■ Your task ■
Leaving out the pictures, transcribe all of the records faithfully.

■ Task data ■
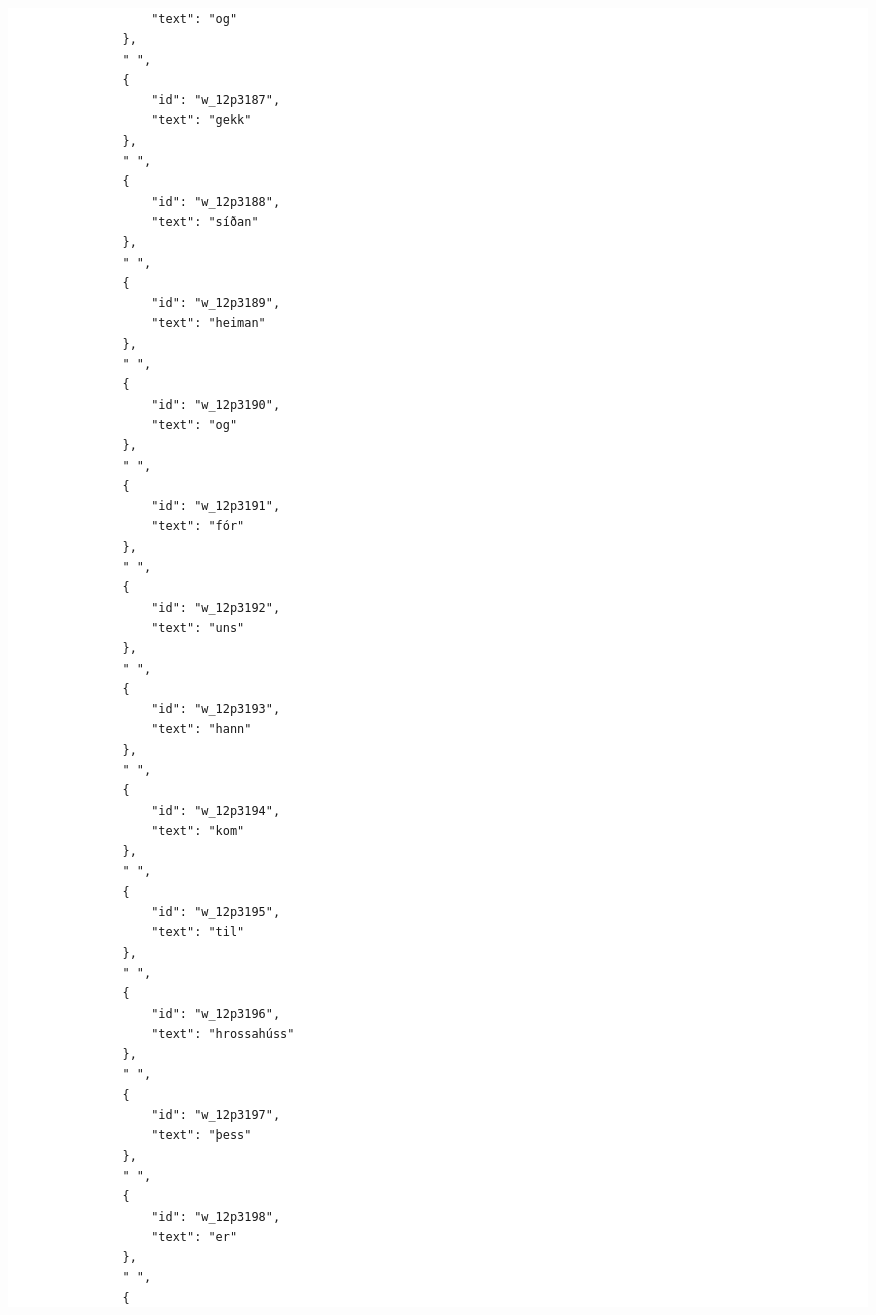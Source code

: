                         "text": "og"
                    },
                    " ",
                    {
                        "id": "w_12p3187",
                        "text": "gekk"
                    },
                    " ",
                    {
                        "id": "w_12p3188",
                        "text": "síðan"
                    },
                    " ",
                    {
                        "id": "w_12p3189",
                        "text": "heiman"
                    },
                    " ",
                    {
                        "id": "w_12p3190",
                        "text": "og"
                    },
                    " ",
                    {
                        "id": "w_12p3191",
                        "text": "fór"
                    },
                    " ",
                    {
                        "id": "w_12p3192",
                        "text": "uns"
                    },
                    " ",
                    {
                        "id": "w_12p3193",
                        "text": "hann"
                    },
                    " ",
                    {
                        "id": "w_12p3194",
                        "text": "kom"
                    },
                    " ",
                    {
                        "id": "w_12p3195",
                        "text": "til"
                    },
                    " ",
                    {
                        "id": "w_12p3196",
                        "text": "hrossahúss"
                    },
                    " ",
                    {
                        "id": "w_12p3197",
                        "text": "þess"
                    },
                    " ",
                    {
                        "id": "w_12p3198",
                        "text": "er"
                    },
                    " ",
                    {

■ Problem solution ■
Source code

:                         "text": "og"
                    },
                    " ",
                    {
                        "id": "w_12p3187",
                        "text": "gekk"
                    },
                    " ",
                    {
                        "id": "w_12p3188",
                        "text": "síðan"
                    },
                    " ",
                    {
                        "id": "w_12p3189",
                        "text": "heiman"
                    },
                    " ",
                    {
                        "id": "w_12p3190",
                        "text": "og"
                    },
                    " ",
                    {
                        "id": "w_12p3191",
                        "text": "fór"
                    },
                    " ",
                    {
                        "id": "w_12p3192",
                        "text": "uns"
                    },
                    " ",
                    {
                        "id": "w_12p3193",
                        "text": "hann"
                    },
                    " ",
                    {
                        "id": "w_12p3194",
                        "text": "kom"
                    },
                    " ",
                    {
                        "id": "w_12p3195",
                        "text": "til"
                    },
                    " ",
                    {
                        "id": "w_12p3196",
                        "text": "hrossahúss"
                    },
                    " ",
                    {
                        "id": "w_12p3197",
                        "text": "þess"
                    },
                    " ",
                    {
                        "id": "w_12p3198",
                        "text": "er"
                    },
                    " ",
                    {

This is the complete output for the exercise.